Typically, to constitute fraud, businesses have to act with actual knowledge of a deception or reckless disregard or willful ignorance of the truth. The difference is meaningful since FCA violations carry triple damages and substantial civil monetary penalties.

This issue is also consequential for health systems and provider organizations that MA plans increasingly contract with on a risk basis, where provider payments improve when CMS pays the plans more. Therefore, providers’ claims practices also can be the basis for FCA suits. Further, the FCA’s whistleblower provisions give anyone with knowledge of a violation an incentive to bring suit, increasing the likelihood that both plans and providers may find themselves defendants in MA litigation.
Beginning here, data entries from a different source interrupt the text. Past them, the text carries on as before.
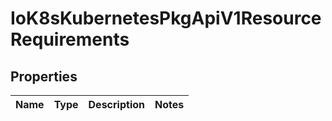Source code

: 
# IoK8sKubernetesPkgApiV1ResourceRequirements

## Properties
Name | Type | Description | Notes
------------ | ------------- | ------------- | -------------



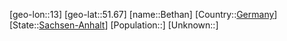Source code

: ﻿---
location: [51.67,13]
type: City
tags:
- geo/City


SpocWebEntityId: 29153
isDeleted: false
confidential: public

---
[geo-lon::13]
[geo-lat::51.67]
[name::Bethan]
[Country::[Germany](geo/Continent/Europe/Germany.md)]
[State::[Sachsen-Anhalt](geo/Continent/Europe/Germany/Sachsen-Anhalt.md)]
[Population::]
[Unknown::]

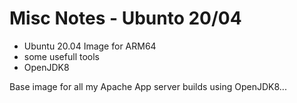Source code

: # Misc Notes - Ubunto 20/04

- Ubuntu 20.04 Image for ARM64
- some usefull tools
- OpenJDK8

Base image for all my Apache App server builds using OpenJDK8...
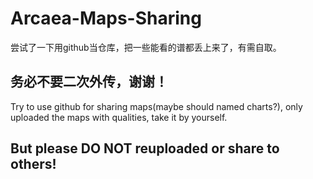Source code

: # Arcaea-Maps-Sharing
 尝试了一下用github当仓库，把一些能看的谱都丢上来了，有需自取。
 ## 务必不要二次外传，谢谢！
 
 Try to use github for sharing maps(maybe should named charts?), only uploaded the maps with qualities, take it by yourself.
 ## But please DO NOT reuploaded or share to others!
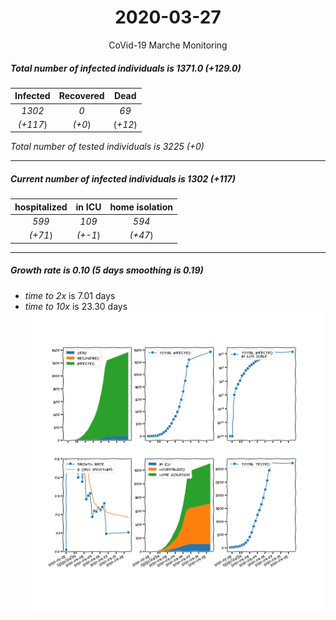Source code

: <div align='center'>

# 2020-03-27
CoVid-19 Marche Monitoring
</div>

##### Total number of infected individuals is 1371.0 (+129.0)
Infected | Recovered | Dead
:---: | :---: | :---:
*1302* | *0* | *69*
*(+117*) | *(+0*) | (*+12*)

*Total number of tested individuals is 3225 (+0)*
***
##### Current number of infected individuals is 1302 (+117)
hospitalized | in ICU | home isolation
:---: | :---: | :---:
*599* |*109* |*594*
*(+71*) |*(+-1*) |*(+47*)
***
##### Growth rate is 0.10 (5 days smoothing is 0.19)
- *time to 2x* is 7.01 days
- *time to 10x* is 23.30 days
![stats][stats]

[stats]: stats_Marche.png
The Federal Court’s Decision—and What It Means for Compliance Programs

In 2016, UnitedHealthcare sued to overturn the 2014 rule. Last month, the federal court concluded that the rule had inappropriately deemed as fraud what should have been treated as simple negligence. Does that mean that plans should ratchet back the more rigorous compliance programs they implemented after the 2014 CMS rule?

The answer is…not so fast. The CMS regulation is not the only legal principle that required MA plans to use reasonable diligence in reporting risk adjustment data. Since 2000, MA plans have been required to certify “the accuracy, completeness and truthfulness” of their data. Two years ago, the federal appeals court for the Ninth Circuit, in the Swoben case, concluded that this certification “has always required due diligence and good faith”—and that the court and the 2014 CMS regulation were describing the same standards. Critically, the Ninth Circuit reached its conclusion based on standards it said existed before the 2014 regulation.


Even with the 2014 regulation invalidated, the Ninth Circuit’s holding appears to remain valid, and MA plans should continue to exercise due diligence. Admittedly, the Ninth Circuit’s Swoben decision appears to be in direct conflict with last month’s D.C. district court opinion. Should the district court’s opinion be affirmed on appeal, it may be more likely the Supreme Court would hear the case to resolve the important conflict between the Ninth Circuit and the D.C. Circuit. In the meantime, MA plans would be wise to maintain their rigorous compliance programs.